Article paru dans le journal nº 17 Acheter ce numéro

De nombreuses personnes s’astreignent aujourd’hui à des régimes restrictifs qui les mettent en danger de carence en vitamines et minéraux. La notion de « densité nutritionnelle », qui rapporte le taux de ces micronutriments protecteurs non plus aux 100 grammes d’aliment, mais à la quantité de cet aliment apportant 100 calories, établit entre les produits une hiérarchie inédite, dont la prise en compte permet de garder à la fois la forme et la ligne !


Idéalement, une alimentation variée apportant tous les types d’aliments, sans excès pour aucun d’eux, permet de réaliser spontanément l’équilibre nécessaire entre les divers nutriments. Et ce d’autant plus aisément que l’organisme est doué d’une considérable faculté d’adaptation aux variations des apports alimentaires. Mais cette capacité d’adaptation a des limites. Car on sait aussi que des carences en vitamines ou en minéraux peuvent avoir des conséquences fâcheuses, dont tous ceux qui s’intéressent à leur alimentation ont déjà largement – et pas toujours de façon très juste du reste – entendu parler.

Micro et macronutriments

On peut dire pour simplifier que nos aliments nous apportent deux types de nutriments :

  • ceux qui sont en quantité importante et qui d’une part nous fournissent de l’énergie (des calories), et d’autre part sont la matière première de la construction de nos cellules : ce sont les sucres (glucides), les graisses (lipides) et les protéines. On les appelle les macronutriments.
  • ceux qui sont en faible quantité (raison pour laquelle on les appelle les micronutriments), mais qui, par leur présence dans d’innombrables systèmes enzymatiques, dans des hormones, dans des systèmes de transports moléculaires, permettent l’utilisation des précédents : ce sont les vitamines et les minéraux. Pour cette raison, on les qualifie souvent de protecteurs.

On conçoit donc facilement que la quantité de ces derniers contenue dans nos aliments soit du plus grand intérêt.

Comment couvrir ses besoins
en micronutriments

Grossièrement, on peut dire qu’il y a deux niveaux de besoin concernant les micronutriments : des besoins « de base » et des besoins proportionnels.

  • les besoins de base sont ceux qui existent en dehors de toute prise alimentaire : au cours du jeûne en effet, l’organisme « se consomme » lui-même, et pour cela il utilise les micronutriments qu’il prend sur ses propres réserves, lesquelles sont évidemment limitées – quand elles ne sont pas inexistantes – et qui devront être plus ou moins rapidement reconstituées.
  • les besoins proportionnels sont ceux qui sont générés par l’apport alimentaire en macronutriments : par exemple, les besoins en vitamine B1 sont particulièrement liés à la consommation de glucides et d’alcool.

Or, la couverture de ces divers besoins peut ne pas être parfaitement réalisée en deux circonstances :

1. Une alimentation très bien équilibrée, mais de faible abondance globale. Dans ce cas, les quantités absolues de micronutriments peuvent ne pas être suffisantes. C’est ce qui se produit lors de certains régimes restrictifs à visée amaigrissante, ou simplement ascétique. L’organisme épuise alors ses réserves, et des signes de carence peuvent apparaître à plus ou moins long terme.

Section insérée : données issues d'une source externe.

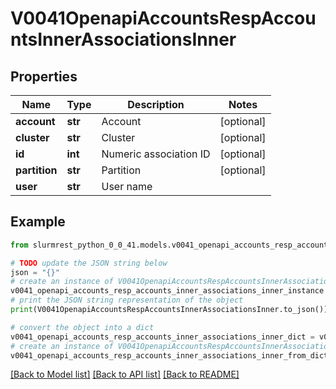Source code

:# V0041OpenapiAccountsRespAccountsInnerAssociationsInner


## Properties

Name | Type | Description | Notes
------------ | ------------- | ------------- | -------------
**account** | **str** | Account | [optional] 
**cluster** | **str** | Cluster | [optional] 
**id** | **int** | Numeric association ID | [optional] 
**partition** | **str** | Partition | [optional] 
**user** | **str** | User name | 

## Example

```python
from slurmrest_python_0_0_41.models.v0041_openapi_accounts_resp_accounts_inner_associations_inner import V0041OpenapiAccountsRespAccountsInnerAssociationsInner

# TODO update the JSON string below
json = "{}"
# create an instance of V0041OpenapiAccountsRespAccountsInnerAssociationsInner from a JSON string
v0041_openapi_accounts_resp_accounts_inner_associations_inner_instance = V0041OpenapiAccountsRespAccountsInnerAssociationsInner.from_json(json)
# print the JSON string representation of the object
print(V0041OpenapiAccountsRespAccountsInnerAssociationsInner.to_json())

# convert the object into a dict
v0041_openapi_accounts_resp_accounts_inner_associations_inner_dict = v0041_openapi_accounts_resp_accounts_inner_associations_inner_instance.to_dict()
# create an instance of V0041OpenapiAccountsRespAccountsInnerAssociationsInner from a dict
v0041_openapi_accounts_resp_accounts_inner_associations_inner_from_dict = V0041OpenapiAccountsRespAccountsInnerAssociationsInner.from_dict(v0041_openapi_accounts_resp_accounts_inner_associations_inner_dict)
```
[[Back to Model list]](../README.md#documentation-for-models) [[Back to API list]](../README.md#documentation-for-api-endpoints) [[Back to README]](../README.md)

2. Une alimentation quantitativement suffisante et apparemment équilibrée, mais dont les constituants sont appauvris, voire appauvrissant. Appauvris par exemple par des méthodes inadaptées de production agricole, ou des transformations industrielles (raffinages), ou domestiques (mauvaises techniques de conservation ou de cuisson). Appauvrissant par la présence en leur sein de produits diminuant la biodisponibilité des micronutriments. C’est le cas des sulfites (conservateurs qui détruisent la vitamine B1 non seulement dans l’aliment lui-même, mais aussi dans le reste du bol alimentaire), ainsi que de composés naturels tels que l’acide oxalique.

Qu’est-ce que la densité nutritionnelle ?

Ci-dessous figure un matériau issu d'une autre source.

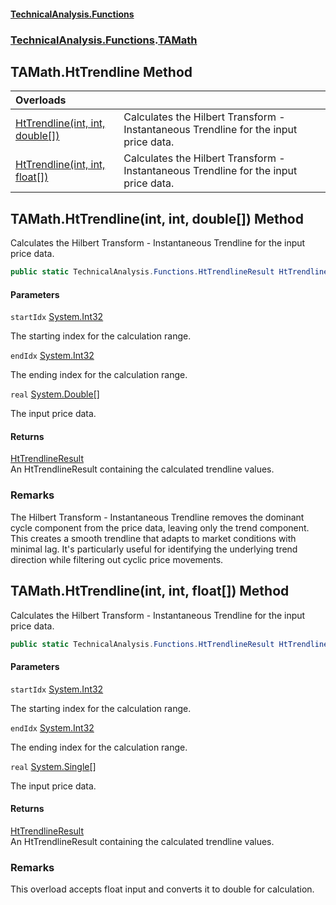#### [TechnicalAnalysis\.Functions](Atypical.TechnicalAnalysis.Functions.md 'Atypical\.TechnicalAnalysis\.Functions')
### [TechnicalAnalysis\.Functions](Atypical.TechnicalAnalysis.Functions.md#TechnicalAnalysis.Functions 'TechnicalAnalysis\.Functions').[TAMath](TAMath.md 'TechnicalAnalysis\.Functions\.TAMath')

## TAMath\.HtTrendline Method

| Overloads | |
| :--- | :--- |
| [HtTrendline\(int, int, double\[\]\)](TAMath.HtTrendline.md#TechnicalAnalysis.Functions.TAMath.HtTrendline(int,int,double[]) 'TechnicalAnalysis\.Functions\.TAMath\.HtTrendline\(int, int, double\[\]\)') | Calculates the Hilbert Transform \- Instantaneous Trendline for the input price data\. |
| [HtTrendline\(int, int, float\[\]\)](TAMath.HtTrendline.md#TechnicalAnalysis.Functions.TAMath.HtTrendline(int,int,float[]) 'TechnicalAnalysis\.Functions\.TAMath\.HtTrendline\(int, int, float\[\]\)') | Calculates the Hilbert Transform \- Instantaneous Trendline for the input price data\. |

<a name='TechnicalAnalysis.Functions.TAMath.HtTrendline(int,int,double[])'></a>

## TAMath\.HtTrendline\(int, int, double\[\]\) Method

Calculates the Hilbert Transform \- Instantaneous Trendline for the input price data\.

```csharp
public static TechnicalAnalysis.Functions.HtTrendlineResult HtTrendline(int startIdx, int endIdx, double[] real);
```
#### Parameters

<a name='TechnicalAnalysis.Functions.TAMath.HtTrendline(int,int,double[]).startIdx'></a>

`startIdx` [System\.Int32](https://docs.microsoft.com/en-us/dotnet/api/System.Int32 'System\.Int32')

The starting index for the calculation range\.

<a name='TechnicalAnalysis.Functions.TAMath.HtTrendline(int,int,double[]).endIdx'></a>

`endIdx` [System\.Int32](https://docs.microsoft.com/en-us/dotnet/api/System.Int32 'System\.Int32')

The ending index for the calculation range\.

<a name='TechnicalAnalysis.Functions.TAMath.HtTrendline(int,int,double[]).real'></a>

`real` [System\.Double](https://docs.microsoft.com/en-us/dotnet/api/System.Double 'System\.Double')[\[\]](https://docs.microsoft.com/en-us/dotnet/api/System.Array 'System\.Array')

The input price data\.

#### Returns
[HtTrendlineResult](HtTrendlineResult.md 'TechnicalAnalysis\.Functions\.HtTrendlineResult')  
An HtTrendlineResult containing the calculated trendline values\.

### Remarks
The Hilbert Transform \- Instantaneous Trendline removes the dominant cycle 
component from the price data, leaving only the trend component\. This creates 
a smooth trendline that adapts to market conditions with minimal lag\. It's 
particularly useful for identifying the underlying trend direction while 
filtering out cyclic price movements\.

<a name='TechnicalAnalysis.Functions.TAMath.HtTrendline(int,int,float[])'></a>

## TAMath\.HtTrendline\(int, int, float\[\]\) Method

Calculates the Hilbert Transform \- Instantaneous Trendline for the input price data\.

```csharp
public static TechnicalAnalysis.Functions.HtTrendlineResult HtTrendline(int startIdx, int endIdx, float[] real);
```
#### Parameters

<a name='TechnicalAnalysis.Functions.TAMath.HtTrendline(int,int,float[]).startIdx'></a>

`startIdx` [System\.Int32](https://docs.microsoft.com/en-us/dotnet/api/System.Int32 'System\.Int32')

The starting index for the calculation range\.

<a name='TechnicalAnalysis.Functions.TAMath.HtTrendline(int,int,float[]).endIdx'></a>

`endIdx` [System\.Int32](https://docs.microsoft.com/en-us/dotnet/api/System.Int32 'System\.Int32')

The ending index for the calculation range\.

<a name='TechnicalAnalysis.Functions.TAMath.HtTrendline(int,int,float[]).real'></a>

`real` [System\.Single](https://docs.microsoft.com/en-us/dotnet/api/System.Single 'System\.Single')[\[\]](https://docs.microsoft.com/en-us/dotnet/api/System.Array 'System\.Array')

The input price data\.

#### Returns
[HtTrendlineResult](HtTrendlineResult.md 'TechnicalAnalysis\.Functions\.HtTrendlineResult')  
An HtTrendlineResult containing the calculated trendline values\.

### Remarks
This overload accepts float input and converts it to double for calculation\.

À y regarder de près, la simple teneur de 100 g d’un aliment en tel ou tel nutriment protecteur nous renseigne assez peu sur sa capacité à couvrir nos besoins dans le nutriment considéré. En effet :

  • tous les aliments contiennent une plus ou moins grande quantité d’eau. Plus celle-ci est grande, plus la quantité nécessaire pour couvrir un besoin donné sera importante. Par exemple, il faudra un quart de litre de lait (250 g), mais seulement 30 g de gruyère, pour avoir 300 millig de calcium.
  • et puisque vitamines et minéraux servent à l’utilisation métabolique des glucides, lipides et protides, il en faudra d’autant plus que ces derniers seront abondants dans l’aliment considéré. Mais comme en fait toutes les filières métaboliques sont intriquées, il est quasiment impossible de les isoler.

Si bien qu’au total, le bon moyen de savoir si un aliment est susceptible de répondre de façon significative à notre besoin de micronutriments est de rapporter sa teneur en celui-ci à sa valeur calorique : c’est ce qu’on appelle la densité nutritionnelle.

Plus celle-ci est faible, plus l’aliment sera dit porteur de « calories vides ». Sans aller jusqu’à la caricature que constituent les sodas (qui contiennent l’équivalent de 20 à 30 morceaux de sucre par litre, quelques produits excitants comme la caféine, et pas l’ombre d’une vitamine), on peut citer les produits très raffinés (pain et sucre blancs, riz poli…).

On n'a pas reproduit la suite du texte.